Useful when implementing Polynomial Chaos Expansion! Thanks a lot!

Reliable, well documented, and very useful. Does exactly what it says on the tin.

It turns out that I had found that bug myself, and repaired it, but I do humbly apologize that I had forgotten to post the repaired version. It is posted now.

Hi, John D'Errico. Your code in line 197 is wrong, and it should be changed into
if (fixed_count*candidate_set) == total_sum && (fixed_count<=max_count)
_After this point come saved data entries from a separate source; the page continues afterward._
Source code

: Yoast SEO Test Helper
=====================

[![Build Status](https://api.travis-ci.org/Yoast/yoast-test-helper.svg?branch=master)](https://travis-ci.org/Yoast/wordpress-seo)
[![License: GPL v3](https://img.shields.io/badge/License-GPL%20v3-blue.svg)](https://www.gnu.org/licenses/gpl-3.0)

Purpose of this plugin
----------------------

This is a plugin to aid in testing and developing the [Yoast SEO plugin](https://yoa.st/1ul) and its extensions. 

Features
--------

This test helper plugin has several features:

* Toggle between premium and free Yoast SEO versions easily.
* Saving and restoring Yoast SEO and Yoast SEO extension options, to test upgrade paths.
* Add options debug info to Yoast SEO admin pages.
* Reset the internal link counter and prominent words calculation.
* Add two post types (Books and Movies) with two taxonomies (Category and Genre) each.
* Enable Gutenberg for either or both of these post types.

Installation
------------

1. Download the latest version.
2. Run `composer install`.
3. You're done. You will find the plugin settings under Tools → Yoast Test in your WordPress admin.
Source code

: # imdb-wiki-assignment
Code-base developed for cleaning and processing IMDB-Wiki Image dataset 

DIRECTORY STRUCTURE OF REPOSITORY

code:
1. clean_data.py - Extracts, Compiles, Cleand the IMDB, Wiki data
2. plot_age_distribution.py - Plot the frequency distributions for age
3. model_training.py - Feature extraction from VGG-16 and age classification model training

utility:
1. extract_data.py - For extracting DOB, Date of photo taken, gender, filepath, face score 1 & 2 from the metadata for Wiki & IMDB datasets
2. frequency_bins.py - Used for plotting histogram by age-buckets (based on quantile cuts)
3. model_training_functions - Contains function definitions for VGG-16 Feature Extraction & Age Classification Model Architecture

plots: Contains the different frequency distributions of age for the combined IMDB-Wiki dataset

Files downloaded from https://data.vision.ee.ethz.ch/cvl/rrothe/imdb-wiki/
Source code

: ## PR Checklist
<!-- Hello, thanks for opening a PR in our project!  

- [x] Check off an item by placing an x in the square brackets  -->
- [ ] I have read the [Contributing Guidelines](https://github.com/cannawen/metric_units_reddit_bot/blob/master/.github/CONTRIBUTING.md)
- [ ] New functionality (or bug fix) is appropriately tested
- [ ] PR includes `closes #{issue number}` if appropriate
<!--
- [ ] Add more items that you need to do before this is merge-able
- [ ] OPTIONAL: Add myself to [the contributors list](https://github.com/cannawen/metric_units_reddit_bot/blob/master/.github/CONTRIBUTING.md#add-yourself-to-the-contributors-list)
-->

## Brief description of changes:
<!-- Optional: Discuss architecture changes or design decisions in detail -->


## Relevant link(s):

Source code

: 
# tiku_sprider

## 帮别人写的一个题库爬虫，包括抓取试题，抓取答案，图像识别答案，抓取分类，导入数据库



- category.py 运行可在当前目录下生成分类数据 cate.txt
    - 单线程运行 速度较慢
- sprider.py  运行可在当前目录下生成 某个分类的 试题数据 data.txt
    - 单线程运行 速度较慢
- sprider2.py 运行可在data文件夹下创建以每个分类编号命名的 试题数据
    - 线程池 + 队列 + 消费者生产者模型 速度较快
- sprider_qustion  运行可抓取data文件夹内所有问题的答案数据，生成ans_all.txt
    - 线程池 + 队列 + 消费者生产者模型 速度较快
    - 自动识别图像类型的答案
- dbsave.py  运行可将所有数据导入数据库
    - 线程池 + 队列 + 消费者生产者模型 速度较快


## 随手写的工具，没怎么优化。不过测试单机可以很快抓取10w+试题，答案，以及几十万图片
Hi, just want to ask if there is a bug in this bug?
Here is what I do not understand.
When running:
plist = partitions(10,[1:5],[1],[4])
I get the out put:
plist =

1 1 1 1 0
2 0 1 0 1.
This is not right since plist = partitions(10,[1:5],[1],[4]) means to partition 10 into four numbers from the set [1:5] , with each number appearing only once. Thus, the second row of output [2 01 0 1] does not make sense for the double appearance of number 1.

By the way, I will keep looking at this code because I do need to use it.

Flexible script

Thanks a lot, I was looking for this function.

good work

Suppose I wish to list out the integer partitions of 10, using the numbers [1,2,3,4]? The solutions are easy to delineate. Look at the largest element of the candidate members of the partition, in this case, pivot around the number 4. How many times can 4 potentially appear in that sum? Clearly, we may be able to form the total of 10 by including the number 4 a total of 0, 1, or 2 times. If so, then we can reduce the problem.

If 4 appears twice, then we need to find the list of all partitions of 10 - 2*4 = 2, made from the set [1,2,3].

If 4 appears once, then we need to find the list of all partitions of 10 - 1*4 = 6, made from the set [1,2,3].

If 4 appears not at all, then we need to find the list of all partitions of 10 - 0*4 = 10, made from the set [1,2,3].

I can rigorously argue that this procedure must generate all solutions, and do so rather efficiently, to the extent that is possible.

Now, call partitions to solve the problem. See that the last two solutions in the set have 4 appearing twice. There are exactly 2 ways to solve that problem. Before that, we see there were 7 ways to solve the partitions of 6. And there were 14 ways to solve the problem with 4 never appearing at all.

>> partitions(10,1:4)
ans =
10 0 0 0
8 1 0 0
6 2 0 0
4 3 0 0
2 4 0 0
0 5 0 0
7 0 1 0
5 1 1 0
3 2 1 0
1 3 1 0
4 0 2 0
2 1 2 0
0 2 2 0
1 0 3 0
6 0 0 1
4 1 0 1
2 2 0 1
0 3 0 1
3 0 1 1
1 1 1 1
0 0 2 1
2 0 0 2
0 1 0 2

While partitions has other arguments that complicate the problem slightly by constraining the solution, the basic approach is exactly the same. Simply pivot around the largest member of the set of candidates to form that sum. Once you have determined the number of times 4 may appear in the sum, you can forget about it, and then worry about the rest.

Of course, had I tried to solve the problem partitions(500,1:500) by this approach, this would be a rather time (and memory) consuming task. My vpi toolbox has a tool to enumerate the number of integer solutions:

>> numberOfPartitions(500)
ans =
2300165032574323995027

Or, if you prefer...

>> vpi2english(numberOfPartitions(500))
ans =
two sextillion, three hundred quintillion, one hundred sixty five quadrillion, thirty two trillion, five hundred seventy four billion, three hundred twenty three million, nine hundred ninety five thousand, twenty seven

But then, nothing I could do would solve that problem efficiently.

What algorithm is used or what is the theory behind how the partitions are generated by the program.

Thank you John! Its not an easy problem to solve yourself.

Excellent codes with helpful documentation.

Very helpful!

Very good code! Very helpful!
Excellent !!!!

a very useful snippet distinguished by excellent help (including sources of its algorithm), intuitive examples as well as a demo package, exhaustive error checking, good guidance for programmers, and a sleek computational engine.